The action all plays out in the dugout where the officers sleep and eat their meals (prepared by the caustic, pragmatic cook, Private Mason). As rendered by set designer Jonathan Fensom and lighting designer Jason Taylor, it's a dark, claustrophobic place; Osborne, Trotter, and Mason's stiff-upper-lip resilience is at once nearly unfathomable under the circumstances and clearly, valiantly necessary. Hibbert's cowardice, Raleigh's callow excitement, and especially Stanhope's unrelieved melancholy are easier to understand. Sherriff conveys, powerfully, what it must have been like to exist and survive in the trenches.
Director David Grindley and an almost perfect cast provide the beating human hearts to fill out this somber story. The anchor of the play is Boyd Gaines, giving the performance of his career as Osborne; there's a scene at the top of Act III where he and Lt. Raleigh are making final preparations for the raid in which Gaines shows us how much the simplest stuff in life can mean—an extraordinary moving moment. Hugh Dancy is Stanhope, the protagonist; he is convincingly 21, which turns out to be enormously valuable: why does it make sense to anybody to squander the best and brightest to the game of warfare?
Steadfast support is offered by Jefferson Mays as Mason and John Ahlin as Trotter, both of whom inhabit their roles with naturalness and compassion. Stark Sands makes Raleigh even more immature than Dancy's Stanhope—no small achievement—and makes him likeable and sympathetic, as well. Richard Poe finds a bit of ambiguity in Stanhope's commanding officer, which is a wise choice. Justin Blanchard, as Hibbert, is the one weak link in the ensemble, failing to mine the complexity and humanity of his character, who is very much a counterpoint to Stanhope. Nick Berg Barnes, John Behlmann, Kieran Campion, and John Curless round out the cast effectively.
Gregory Clarke's sound design is loud, first and foremost. War is hell.
I have a couple of quibbles with this production. First—as so often happens these days—the carefully planned three-act structure has not been honored, with a single intermission coming halfway through Act II instead. This hurts the play in two ways: the natural breaks and climaxes are stripped away, and the second "act" is now much longer and more arduous than it needs to be.

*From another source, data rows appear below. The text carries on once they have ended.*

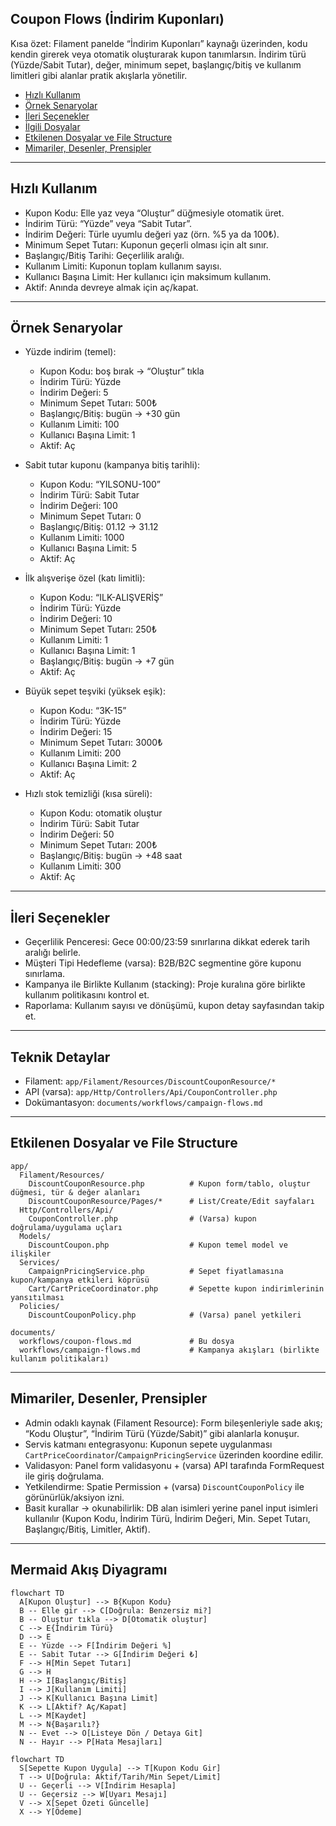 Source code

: ## Coupon Flows (İndirim Kuponları)

Kısa özet: Filament panelde “İndirim Kuponları” kaynağı üzerinden, kodu kendin girerek veya otomatik oluşturarak kupon tanımlarsın. İndirim türü (Yüzde/Sabit Tutar), değer, minimum sepet, başlangıç/bitiş ve kullanım limitleri gibi alanlar pratik akışlarla yönetilir.

- [Hızlı Kullanım](#hızlı-kullanım)
- [Örnek Senaryolar](#örnek-senaryolar)
- [İleri Seçenekler](#ileri-seçenekler)
- [İlgili Dosyalar](#ilgili-dosyalar)
 - [Etkilenen Dosyalar ve File Structure](#etkilenen-dosyalar-ve-file-structure)
 - [Mimariler, Desenler, Prensipler](#mimariler-desenler-prensipler)

---

## Hızlı Kullanım

- Kupon Kodu: Elle yaz veya “Oluştur” düğmesiyle otomatik üret.
- İndirim Türü: “Yüzde” veya “Sabit Tutar”.
- İndirim Değeri: Türle uyumlu değeri yaz (örn. %5 ya da 100₺).
- Minimum Sepet Tutarı: Kuponun geçerli olması için alt sınır.
- Başlangıç/Bitiş Tarihi: Geçerlilik aralığı.
- Kullanım Limiti: Kuponun toplam kullanım sayısı.
- Kullanıcı Başına Limit: Her kullanıcı için maksimum kullanım.
- Aktif: Anında devreye almak için aç/kapat.

---

## Örnek Senaryolar

- Yüzde indirim (temel):
  - Kupon Kodu: boş bırak → “Oluştur” tıkla
  - İndirim Türü: Yüzde
  - İndirim Değeri: 5
  - Minimum Sepet Tutarı: 500₺
  - Başlangıç/Bitiş: bugün → +30 gün
  - Kullanım Limiti: 100
  - Kullanıcı Başına Limit: 1
  - Aktif: Aç

- Sabit tutar kuponu (kampanya bitiş tarihli):
  - Kupon Kodu: “YILSONU-100”
  - İndirim Türü: Sabit Tutar
  - İndirim Değeri: 100
  - Minimum Sepet Tutarı: 0
  - Başlangıç/Bitiş: 01.12 → 31.12
  - Kullanım Limiti: 1000
  - Kullanıcı Başına Limit: 5
  - Aktif: Aç

- İlk alışverişe özel (katı limitli):
  - Kupon Kodu: “ILK-ALIŞVERİŞ”
  - İndirim Türü: Yüzde
  - İndirim Değeri: 10
  - Minimum Sepet Tutarı: 250₺
  - Kullanım Limiti: 1
  - Kullanıcı Başına Limit: 1
  - Başlangıç/Bitiş: bugün → +7 gün
  - Aktif: Aç

- Büyük sepet teşviki (yüksek eşik):
  - Kupon Kodu: “3K-15”
  - İndirim Türü: Yüzde
  - İndirim Değeri: 15
  - Minimum Sepet Tutarı: 3000₺
  - Kullanım Limiti: 200
  - Kullanıcı Başına Limit: 2
  - Aktif: Aç

- Hızlı stok temizliği (kısa süreli):
  - Kupon Kodu: otomatik oluştur
  - İndirim Türü: Sabit Tutar
  - İndirim Değeri: 50
  - Minimum Sepet Tutarı: 200₺
  - Başlangıç/Bitiş: bugün → +48 saat
  - Kullanım Limiti: 300
  - Aktif: Aç

---

## İleri Seçenekler

- Geçerlilik Penceresi: Gece 00:00/23:59 sınırlarına dikkat ederek tarih aralığı belirle.
- Müşteri Tipi Hedefleme (varsa): B2B/B2C segmentine göre kuponu sınırlama.
- Kampanya ile Birlikte Kullanım (stacking): Proje kuralına göre birlikte kullanım politikasını kontrol et.
- Raporlama: Kullanım sayısı ve dönüşümü, kupon detay sayfasından takip et.

---

## Teknik Detaylar

- Filament: `app/Filament/Resources/DiscountCouponResource/*`
- API (varsa): `app/Http/Controllers/Api/CouponController.php`
- Dokümantasyon: `documents/workflows/campaign-flows.md`

---

## Etkilenen Dosyalar ve File Structure

```text
app/
  Filament/Resources/
    DiscountCouponResource.php          # Kupon form/tablo, oluştur düğmesi, tür & değer alanları
    DiscountCouponResource/Pages/*      # List/Create/Edit sayfaları
  Http/Controllers/Api/
    CouponController.php                # (Varsa) kupon doğrulama/uygulama uçları
  Models/
    DiscountCoupon.php                  # Kupon temel model ve ilişkiler
  Services/
    CampaignPricingService.php          # Sepet fiyatlamasına kupon/kampanya etkileri köprüsü
    Cart/CartPriceCoordinator.php       # Sepette kupon indirimlerinin yansıtılması
  Policies/
    DiscountCouponPolicy.php            # (Varsa) panel yetkileri

documents/
  workflows/coupon-flows.md             # Bu dosya
  workflows/campaign-flows.md           # Kampanya akışları (birlikte kullanım politikaları)
```

---

## Mimariler, Desenler, Prensipler

- Admin odaklı kaynak (Filament Resource): Form bileşenleriyle sade akış; “Kodu Oluştur”, “İndirim Türü (Yüzde/Sabit)” gibi alanlarla konuşur.
- Servis katmanı entegrasyonu: Kuponun sepete uygulanması `CartPriceCoordinator`/`CampaignPricingService` üzerinden koordine edilir.
- Validasyon: Panel form validasyonu + (varsa) API tarafında FormRequest ile giriş doğrulama.
- Yetkilendirme: Spatie Permission + (varsa) `DiscountCouponPolicy` ile görünürlük/aksiyon izni.
- Basit kurallar → okunabilirlik: DB alan isimleri yerine panel input isimleri kullanılır (Kupon Kodu, İndirim Türü, İndirim Değeri, Min. Sepet Tutarı, Başlangıç/Bitiş, Limitler, Aktif).

---

## Mermaid Akış Diyagramı

```mermaid
flowchart TD
  A[Kupon Oluştur] --> B{Kupon Kodu}
  B -- Elle gir --> C[Doğrula: Benzersiz mi?]
  B -- Oluştur tıkla --> D[Otomatik oluştur]
  C --> E{İndirim Türü}
  D --> E
  E -- Yüzde --> F[İndirim Değeri %]
  E -- Sabit Tutar --> G[İndirim Değeri ₺]
  F --> H[Min Sepet Tutarı]
  G --> H
  H --> I[Başlangıç/Bitiş]
  I --> J[Kullanım Limiti]
  J --> K[Kullanıcı Başına Limit]
  K --> L[Aktif? Aç/Kapat]
  L --> M[Kaydet]
  M --> N{Başarılı?}
  N -- Evet --> O[Listeye Dön / Detaya Git]
  N -- Hayır --> P[Hata Mesajları]
```

```mermaid
flowchart TD
  S[Sepette Kupon Uygula] --> T[Kupon Kodu Gir]
  T --> U[Doğrula: Aktif/Tarih/Min Sepet/Limit]
  U -- Geçerli --> V[İndirim Hesapla]
  U -- Geçersiz --> W[Uyarı Mesajı]
  V --> X[Sepet Özeti Güncelle]
  X --> Y[Ödeme]
```



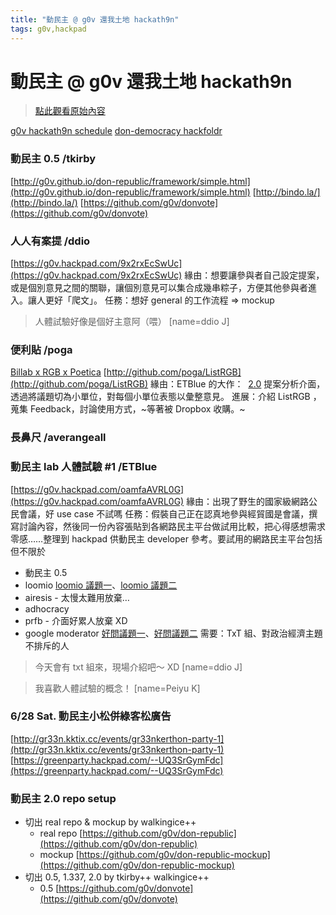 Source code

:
 ```yaml
---
title: "動民主 @ g0v 還我土地 hackath9n"
tags: g0v,hackpad
---
```


# 動民主 @ g0v 還我土地 hackath9n

> [點此觀看原始內容](https://g0v.hackpad.tw/Ejozjt0LSZm)

[g0v hackath9n schedule](http://hack.g0v.tw/g0v-hackath9n/0AjGJ4qvz2D3EdFVEZUROdDQxTGV6MzVWUlh5Mmd2bXc)
[don-democracy hackfoldr](http://hack.g0v.tw/don-democracy)

### 動民主 0.5 /tkirby

[http://g0v.github.io/don-republic/framework/simple.html](http://g0v.github.io/don-republic/framework/simple.html)
[http://bindo.la/](http://bindo.la/)
[https://github.com/g0v/donvote](https://github.com/g0v/donvote)

### 人人有案提 /ddio

[https://g0v.hackpad.com/9x2rxEcSwUc](https://g0v.hackpad.com/9x2rxEcSwUc)
緣由：想要讓參與者自己設定提案，或是個別意見之間的關聯，讓個別意見可以集合成幾串粽子，方便其他參與者進入。讓人更好「爬文」。
任務：想好 general 的工作流程 => mockup
> 人體試驗好像是個好主意阿（喂）
> [name=ddio J]


### 便利貼 /poga

[Billab x RGB x Poetica](https://g0v.hackpad.tw/JcjqdLZQjVK)
[http://github.com/poga/ListRGB](http://github.com/poga/ListRGB)
緣由：ETBlue 的大作：  [2.0](https://g0v.hackpad.tw/WrtfkiOMcDA) 提案分析介面，透過將議題切為小單位，對每個小單位表態以彙整意見。
進展：介紹 ListRGB ，蒐集 Feedback，討論使用方式，~等著被 Dropbox 收購。~



### 長鼻尺 /averangeall



### 動民主 lab 人體試驗 #1 /ETBlue

[https://g0v.hackpad.com/oamfaAVRL0G](https://g0v.hackpad.com/oamfaAVRL0G)
緣由：出現了野生的國家級網路公民會議，好 use case 不試嗎
任務：假裝自己正在認真地參與經貿國是會議，撰寫討論內容，然後同一份內容張貼到各網路民主平台做試用比較，把心得感想需求零感……整理到 hackpad 供動民主 developer 參考。要試用的網路民主平台包括但不限於
- 動民主 0.5
- loomio [loomio 議題一](https://www.loomio.org/g/1uSV3IFq/)、[loomio 議題二](https://www.loomio.org/g/txfpAWOC/)
- airesis - 太慢太難用放棄…
- adhocracy
- prfb - 介面好累人放棄 XD
- google moderator [好問議題一](http://www.google.com/moderator/#16/e=21568d)、[好問議題二](http://www.google.com/moderator/#16/e=213606)
需要：TxT 組、對政治經濟主題不排斥的人
> 今天會有 txt 組來，現場介紹吧～ XD
> [name=ddio J]

> 我喜歡人體試驗的概念！
> [name=Peiyu K]


### 6/28 Sat. 動民主小松併綠客松廣告

[http://gr33n.kktix.cc/events/gr33nkerthon-party-1](http://gr33n.kktix.cc/events/gr33nkerthon-party-1)
[https://greenparty.hackpad.com/--UQ3SrGymFdc](https://greenparty.hackpad.com/--UQ3SrGymFdc)

### 動民主 2.0 repo setup

- 切出 real repo & mockup by walkingice++
    - real repo [https://github.com/g0v/don-republic](https://github.com/g0v/don-republic)
    - mockup [https://github.com/g0v/don-republic-mockup](https://github.com/g0v/don-republic-mockup)
- 切出 0.5, 1.337, 2.0 by tkirby++ walkingice++
    - 0.5 [https://github.com/g0v/donvote](https://github.com/g0v/donvote)


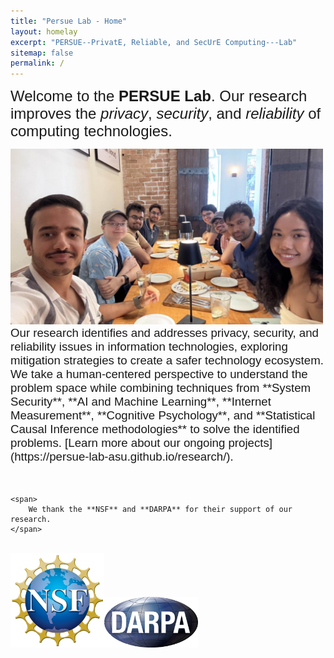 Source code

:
 ```yaml
---
title: "Persue Lab - Home"
layout: homelay
excerpt: "PERSUE--PrivatE, Reliable, and SecUrE Computing---Lab"
sitemap: false
permalink: /
---
```


<span style="font-size:18.0pt; font-family: Helvetica, Veranda, Lucida Console;"> Welcome to the **PERSUE Lab**. Our research improves the *privacy*, *security*, and *reliability* of computing technologies. </span>

<img src="img/team.jpg" alt="PERSUE Team" width="500">

<span style="font-size:14.0pt; font-family: Helvetica, Veranda, Lucida Console;">
Our research identifies and addresses privacy, security, and reliability issues in information technologies, exploring mitigation strategies to create a safer technology ecosystem. We take a human-centered perspective to understand the problem space while combining techniques from **System Security**, **AI and Machine Learning**, **Internet Measurement**, **Cognitive Psychology**, and **Statistical Causal Inference methodologies** to solve the identified problems. [Learn more about our ongoing projects](https://persue-lab-asu.github.io/research/).
</span>

<div>
    </br></br>

    <span>
        We thank the **NSF** and **DARPA** for their support of our research.
    </span>
</br>
    <img src="img/nsf.png" alt="NSF" width="150"><img src="img/darpa.png" alt="DARPA" width="150">
</div>
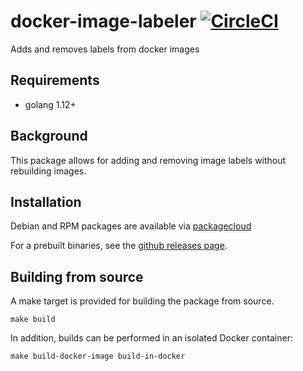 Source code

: # docker-image-labeler [![CircleCI](https://circleci.com/gh/dokku/docker-image-labeler.svg?style=svg)](https://circleci.com/gh/dokku/docker-image-labeler)

Adds and removes labels from docker images

## Requirements

- golang 1.12+

## Background

This package allows for adding and removing image labels without rebuilding images.


## Installation

Debian and RPM packages are available via [packagecloud](https://packagecloud.io/dokku/dokku)

For a prebuilt binaries, see the [github releases page](https://github.com/dokku/docker-image-labeler/releases).

## Building from source

A make target is provided for building the package from source.

```shell
make build
```

In addition, builds can be performed in an isolated Docker container:

```shell
make build-docker-image build-in-docker
```
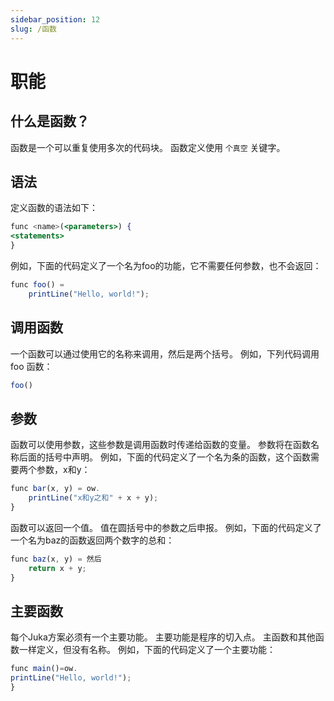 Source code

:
```yaml
---
sidebar_position: 12
slug: /函数
---
```


# 职能

## 什么是函数？

函数是一个可以重复使用多次的代码块。 函数定义使用 `个真空` 关键字。

## 语法

定义函数的语法如下：

```jsx
func <name>(<parameters>) {
<statements>
}
```

例如，下面的代码定义了一个名为foo的功能，它不需要任何参数，也不会返回：

```jsx
func foo() =
    printLine("Hello, world!");

```

## 调用函数

一个函数可以通过使用它的名称来调用，然后是两个括号。 例如，下列代码调用 foo 函数：
```jsx
foo()
```

## 参数
函数可以使用参数，这些参数是调用函数时传递给函数的变量。 参数将在函数名称后面的括号中声明。 例如，下面的代码定义了一个名为条的函数，这个函数需要两个参数，x和y：

```jsx
func bar(x, y) = ow.
    printLine("x和y之和" + x + y);
}
```

函数可以返回一个值。 值在圆括号中的参数之后申报。 例如，下面的代码定义了一个名为baz的函数返回两个数字的总和：

```jsx
func baz(x, y) = 然后
    return x + y;
}
```

## 主要函数

每个Juka方案必须有一个主要功能。 主要功能是程序的切入点。 主函数和其他函数一样定义，但没有名称。 例如，下面的代码定义了一个主要功能：

```jsx
func main()=ow.
printLine("Hello, world!");
}
```


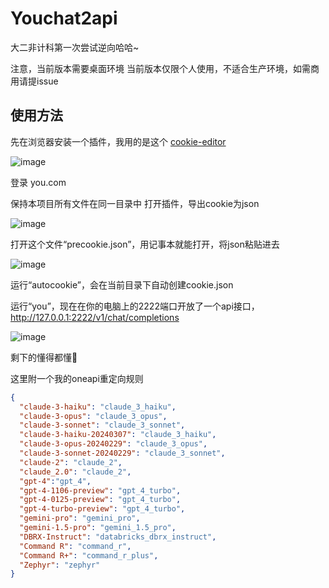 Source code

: # Youchat2api
大二非计科第一次尝试逆向哈哈~

注意，当前版本需要桌面环境
当前版本仅限个人使用，不适合生产环境，如需商用请提issue

## 使用方法

先在浏览器安装一个插件，我用的是这个 [cookie-editor](https://microsoftedge.microsoft.com/addons/detail/cookieeditor/neaplmfkghagebokkhpjpoebhdledlfi?hl=zh-CN)

![image](https://github.com/leezhuuu/Youchat2api/assets/69389053/afbf1f99-3ab1-4946-86c7-9d6778b15c48)

登录 you.com

保持本项目所有文件在同一目录中
打开插件，导出cookie为json

![image](https://github.com/leezhuuu/Youchat2api/assets/69389053/94e743af-18a6-42b0-8a32-cd83fd9564bf)

打开这个文件“precookie.json”，用记事本就能打开，将json粘贴进去

![image](https://github.com/leezhuuu/Youchat2api/assets/69389053/ab3ee97b-9632-408d-87ee-df287c5d8136)

运行“autocookie”，会在当前目录下自动创建cookie.json

运行“you”，现在在你的电脑上的2222端口开放了一个api接口，http://127.0.0.1:2222/v1/chat/completions

![image](https://github.com/leezhuuu/Youchat2api/assets/69389053/bf43bff4-18ae-4696-82cc-e23d245064d6)

剩下的懂得都懂🤭

这里附一个我的oneapi重定向规则

```json
{
  "claude-3-haiku": "claude_3_haiku",
  "claude-3-opus": "claude_3_opus",
  "claude-3-sonnet": "claude_3_sonnet",
  "claude-3-haiku-20240307": "claude_3_haiku",
  "claude-3-opus-20240229": "claude_3_opus",
  "claude-3-sonnet-20240229": "claude_3_sonnet",
  "claude-2": "claude_2",
  "claude_2.0": "claude_2",
  "gpt-4":"gpt_4",
  "gpt-4-1106-preview": "gpt_4_turbo",
  "gpt-4-0125-preview": "gpt_4_turbo",
  "gpt-4-turbo-preview": "gpt_4_turbo",
  "gemini-pro": "gemini_pro",
  "gemini-1.5-pro": "gemini_1.5_pro",
  "DBRX-Instruct": "databricks_dbrx_instruct",
  "Command R": "command_r",
  "Command R+": "command_r_plus",
  "Zephyr": "zephyr"
}
```
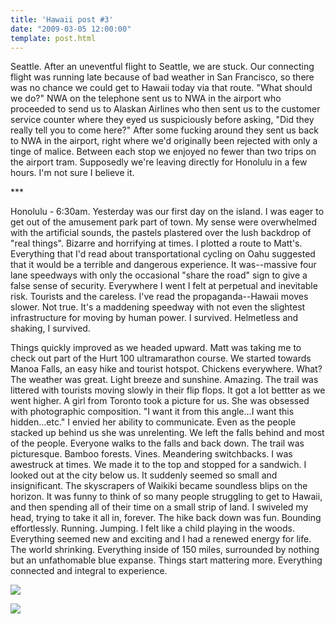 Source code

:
 ```yaml
---
title: 'Hawaii post #3'
date: "2009-03-05 12:00:00"
template: post.html
---
```


Seattle. After an uneventful flight to Seattle, we are stuck. Our connecting flight was running late because of bad weather in San Francisco, so there was no chance we could get to Hawaii today via that route. "What should we do?" NWA on the telephone sent us to NWA in the airport who proceeded to send us to Alaskan Airlines who then sent us to the customer service counter where they eyed us suspiciously before asking, "Did they really tell you to come here?" After some fucking around they sent us back to NWA in the airport, right where we'd originally been rejected with only a tinge of malice. Between each stop we enjoyed no fewer than two trips on the airport tram. Supposedly we're leaving directly for Honolulu in a few hours. I'm not sure I believe it.

\*\*\*

Honolulu - 6:30am. Yesterday was our first day on the island. I was eager to get out of the amusement park part of town. My sense were overwhelmed with the artificial sounds, the pastels plastered over the lush backdrop of "real things". Bizarre and horrifying at times. I plotted a route to Matt's. Everything that I'd read about transportational cycling on Oahu suggested that it would be a terrible and dangerous experience. It was--massive four lane speedways with only the occasional "share the road" sign to give a false sense of security. Everywhere I went I felt at perpetual and inevitable risk. Tourists and the careless. I've read the propaganda--Hawaii moves slower. Not true. It's a maddening speedway with not even the slightest infrastructure for moving by human power. I survived. Helmetless and shaking, I survived.

Things quickly improved as we headed upward. Matt was taking me to check out part of the Hurt 100 ultramarathon course. We started towards Manoa Falls, an easy hike and tourist hotspot. Chickens everywhere. What? The weather was great. Light breeze and sunshine. Amazing. The trail was littered with tourists moving slowly in their flip flops. It got a lot bettter as we went higher. A girl from Toronto took a picture for us. She was obsessed with photographic composition. "I want it from this angle...I want this hidden...etc." I envied her ability to communicate. Even as the people stacked up behind us she was unrelenting. We left the falls behind and most of the people. Everyone walks to the falls and back down. The trail was picturesque. Bamboo forests. Vines. Meandering switchbacks. I was awestruck at times. We made it to the top and stopped for a sandwich. I looked out at the city below us. It suddenly seemed so small and insignificant. The skyscrapers of Waikiki became soundless blips on the horizon. It was funny to think of so many people struggling to get to Hawaii, and then spending all of their time on a small strip of land. I swiveled my head, trying to take it all in, forever. The hike back down was fun. Bounding effortlessly. Running. Jumping. I felt like a child playing in the woods. Everything seemed new and exciting and I had a renewed energy for life. The world shrinking. Everything inside of 150 miles, surrounded by nothing but an unfathomable blue expanse. Things start mattering more. Everything connected and integral to experience. 

![](http://slowtheory.openphoto.me.s3.amazonaws.com/custom/196912/00032-7ffe5a_600x600.jpg)

![](http://slowtheory.openphoto.me.s3.amazonaws.com/custom/200902/00049-7fa236_600x600.jpg) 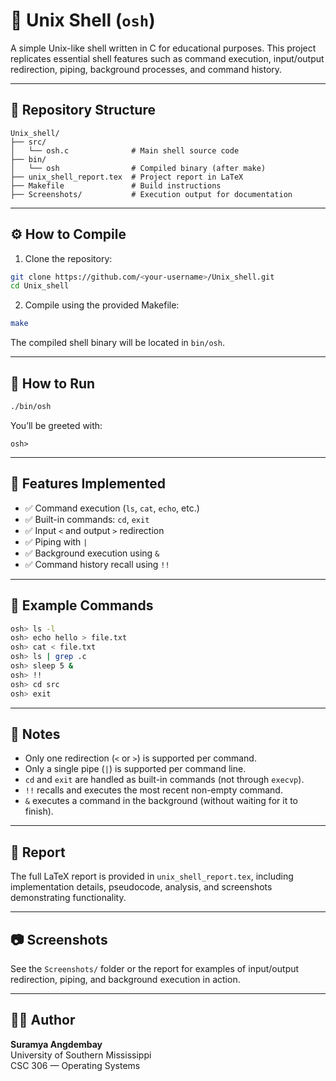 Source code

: # 🐚 Unix Shell (`osh`)
A simple Unix-like shell written in C for educational purposes. This project replicates essential shell features such as command execution, input/output redirection, piping, background processes, and command history.

---

## 📂 Repository Structure

```
Unix_shell/
├── src/
│   └── osh.c              # Main shell source code
├── bin/
│   └── osh                # Compiled binary (after make)
├── unix_shell_report.tex  # Project report in LaTeX
├── Makefile               # Build instructions
├── Screenshots/           # Execution output for documentation
```

---

## ⚙️ How to Compile

1. Clone the repository:
```bash
git clone https://github.com/<your-username>/Unix_shell.git
cd Unix_shell
```

2. Compile using the provided Makefile:
```bash
make
```

The compiled shell binary will be located in `bin/osh`.

---

## 🚀 How to Run

```bash
./bin/osh
```

You’ll be greeted with:
```
osh>
```

---

## 🧰 Features Implemented

- ✅ Command execution (`ls`, `cat`, `echo`, etc.)
- ✅ Built-in commands: `cd`, `exit`
- ✅ Input `<` and output `>` redirection
- ✅ Piping with `|`
- ✅ Background execution using `&`
- ✅ Command history recall using `!!`

---

## 🧪 Example Commands

```bash
osh> ls -l
osh> echo hello > file.txt
osh> cat < file.txt
osh> ls | grep .c
osh> sleep 5 &
osh> !!
osh> cd src
osh> exit
```

---

## 📘 Notes

- Only one redirection (`<` or `>`) is supported per command.
- Only a single pipe (`|`) is supported per command line.
- `cd` and `exit` are handled as built-in commands (not through `execvp`).
- `!!` recalls and executes the most recent non-empty command.
- `&` executes a command in the background (without waiting for it to finish).

---

## 📄 Report

The full LaTeX report is provided in `unix_shell_report.tex`, including implementation details, pseudocode, analysis, and screenshots demonstrating functionality.

---

## 📷 Screenshots

See the `Screenshots/` folder or the report for examples of input/output redirection, piping, and background execution in action.

---

## 🧑‍💻 Author

**Suramya Angdembay**  
University of Southern Mississippi  
CSC 306 — Operating Systems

Second, I was disappointed with the solemn final tableau, in which all of the characters are seen standing silently in front of a wall listing the names of (presumably) soldiers killed in war. The effect of this is to turn Journey's End into an anti-war play, when in fact it is only and entirely pro-humanity. Sherriff never argues whether World War I (or any other conflict) is justified or not; his thesis is only that every life is precious, and none should ever be sacrificed or stolen untimely. If the journey of men like Stanhope has to end as it does here, at the bottom of a bottle at the bottom of a trench, then something incalculable has been lost to us.